Material shown →
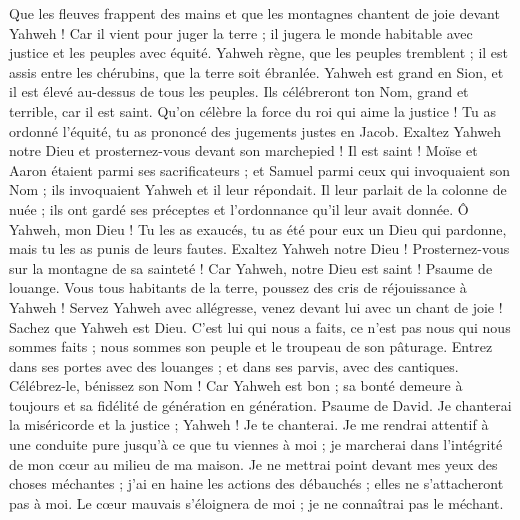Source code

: \begin{multicols}{2}
Que les fleuves frappent des mains et que les montagnes chantent de joie
devant Yahweh ! Car il vient pour juger la terre ; il jugera le monde habitable avec justice et les peuples avec équité.
\VerseOne{}Yahweh règne, que les peuples tremblent ; il est assis entre les chérubins, que la terre soit ébranlée.
Yahweh est grand en Sion, et il est élevé au-dessus de tous les peuples.
Ils célébreront ton Nom, grand et terrible, car il est saint.
Qu'on célèbre la force du roi qui aime la justice ! Tu as ordonné l'équité, tu as prononcé des jugements justes en Jacob.
Exaltez Yahweh notre Dieu et prosternez-vous devant son marchepied ! Il est saint !
Moïse et Aaron étaient parmi ses sacrificateurs ; et Samuel parmi ceux qui invoquaient son Nom ; ils invoquaient Yahweh et il leur répondait.
Il leur parlait de la colonne de nuée ; ils ont gardé ses préceptes et l'ordonnance qu'il leur avait donnée.
Ô Yahweh, mon Dieu ! Tu les as exaucés, tu as été pour eux un Dieu qui pardonne, mais tu les as punis de leurs fautes.
Exaltez Yahweh notre Dieu ! Prosternez-vous sur la montagne de sa sainteté ! Car Yahweh, notre Dieu est saint !
\VerseOne{}Psaume de louange. Vous tous habitants de la terre, poussez des cris de réjouissance à Yahweh !
Servez Yahweh avec allégresse, venez devant lui avec un chant de joie !
Sachez que Yahweh est Dieu. C'est lui qui nous a faits, ce n'est pas nous qui nous sommes faits ; nous sommes son peuple et le troupeau de son pâturage.
Entrez dans ses portes avec des louanges ; et dans ses parvis, avec des cantiques. Célébrez-le, bénissez son Nom !
Car Yahweh est bon ; sa bonté demeure à toujours et sa fidélité de génération en génération.
\VerseOne{}Psaume de David. Je chanterai la miséricorde et la justice ; Yahweh ! Je te chanterai.
Je me rendrai attentif à une conduite pure jusqu'à ce que tu viennes à moi ; je marcherai dans l'intégrité de mon cœur au milieu de ma maison.
Je ne mettrai point devant mes yeux des choses méchantes ; j'ai en haine les actions des débauchés ; elles ne s'attacheront pas à moi.
Le cœur mauvais s'éloignera de moi ; je ne connaîtrai pas le méchant.

\end{multicols}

Instructions for the task → Above are the records; from them, give again exactly the lines from the one containing "terre soit ébranlée." through the one containing "Car Yahweh est", both included.

Written solution →
\VerseOne{}Yahweh règne, que les peuples tremblent ; il est assis entre les chérubins, que la terre soit ébranlée.
Yahweh est grand en Sion, et il est élevé au-dessus de tous les peuples.
Ils célébreront ton Nom, grand et terrible, car il est saint.
Qu'on célèbre la force du roi qui aime la justice ! Tu as ordonné l'équité, tu as prononcé des jugements justes en Jacob.
Exaltez Yahweh notre Dieu et prosternez-vous devant son marchepied ! Il est saint !
Moïse et Aaron étaient parmi ses sacrificateurs ; et Samuel parmi ceux qui invoquaient son Nom ; ils invoquaient Yahweh et il leur répondait.
Il leur parlait de la colonne de nuée ; ils ont gardé ses préceptes et l'ordonnance qu'il leur avait donnée.
Ô Yahweh, mon Dieu ! Tu les as exaucés, tu as été pour eux un Dieu qui pardonne, mais tu les as punis de leurs fautes.
Exaltez Yahweh notre Dieu ! Prosternez-vous sur la montagne de sa sainteté ! Car Yahweh, notre Dieu est saint !
\VerseOne{}Psaume de louange. Vous tous habitants de la terre, poussez des cris de réjouissance à Yahweh !
Servez Yahweh avec allégresse, venez devant lui avec un chant de joie !
Sachez que Yahweh est Dieu. C'est lui qui nous a faits, ce n'est pas nous qui nous sommes faits ; nous sommes son peuple et le troupeau de son pâturage.
Entrez dans ses portes avec des louanges ; et dans ses parvis, avec des cantiques. Célébrez-le, bénissez son Nom !
Car Yahweh est bon ; sa bonté demeure à toujours et sa fidélité de génération en génération.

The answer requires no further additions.